The early signs are promising for England under Gareth Southgate, but surely he can only be judged on how he does in tournament football.
Southgate’s first game in permanent charge of England may have ended in defeat to Germany on Wednesday, but there were no positives than negatives to take away from the game.
The 46-year-old stepped into the hottest seat in English football in September after Sam Allardyce’s acrimonious departure after only 67 days in charge.
Southgate was given four games to land the job on a permanent basis and the former England defender passed his audition with two wins and two draws to be named full-time boss in November.
Southgate has been forced to wait for his game as permanent manager and although he tasted defeat for the first time the former Middlesbrough boss is already making a big impact after a difficult last nine months for the national team.
England have been licking their wounds since their embarrassing Euro 2016 exit at the hands of Iceland, while the early departure of Sam Allardyce after just one game in charge was not how the Football Association envisaged things working out post the Roy Hodgson era.
Southgate is the fourth permanent manager of the national team in as many years, but the early signs under his stewardship indicate that given time he could help get England back on track on the international stage.
England dominated for long periods against World Champions Germany on Wednesday and on another day would have won, but on the flip side there is no point getting carried away by a performance in a game which Germany almost treated as a testimonial for Lukas Podolski.

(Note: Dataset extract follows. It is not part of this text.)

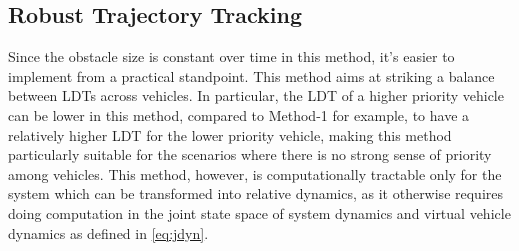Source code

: \subsection{Robust Trajectory Tracking}
Since the obstacle size is constant over time in this method, it's easier to implement from a practical standpoint. This method aims at striking a balance between LDTs across vehicles. In particular, the LDT of a higher priority vehicle can be lower in this method, compared to Method-1 for example, to have a relatively higher LDT for the lower priority vehicle, making this method particularly suitable for the scenarios where there is no strong sense of priority among vehicles. This method, however, is computationally tractable only for the system which can be transformed into relative dynamics, as it otherwise requires doing computation in the joint state space of system dynamics and virtual vehicle dynamics as defined in \ref{eq:jdyn}.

Southgate used the game in Germany as the chance to experiment with his side and he implemented a 3-4-3 system that has been all the rage this season in the Premier League for leaders Chelsea and it worked well for England.
The players adapted to the change of approach and Southgate will need to show his tactical flexibility if England are to get back to challenging the best teams in the world.
Southgate has also shown he is not afraid to look beyond the established order and pick players on form rather than reputation giving Burnley’s Michael Keane and West Bromwich Albion’s Jake Livermore surprise starts against Germany and they repaid the faith the manager showed in them with encouraging performances.
Big decisions will need to be made by Southgate as he tries to create a new-look England side and all signs point to Southgate going about that without England’s all-time record goalscorer Wayne Rooney.
Rooney was missing for the Germany game through injury, but with Southgate giving him no guarantees on his place in the team or his captaincy it appears the curtain is coming down on his international career.
Qualifying for the major tournaments has not been a problem for England as their recent record shows, having not lost a qualification game since October 2009 against Ukraine, it is when they get to either the World Cup or European Championships that England consistently fail to impress and that is the challenge for Southgate to get right.
Wales at Euro 2016 won as many knockout games as England have done in the last decade and that is the barrier Southgate must lead his side over if he to become a success.
Southgate has cut an impressive figure in his early days as England manager and handled everything thrown at him so, but surely we can only really judge him on what he does in Russia for the 2018 World Cup.
Only time will tell if Southgate can build on his early promise and lead England into a new era.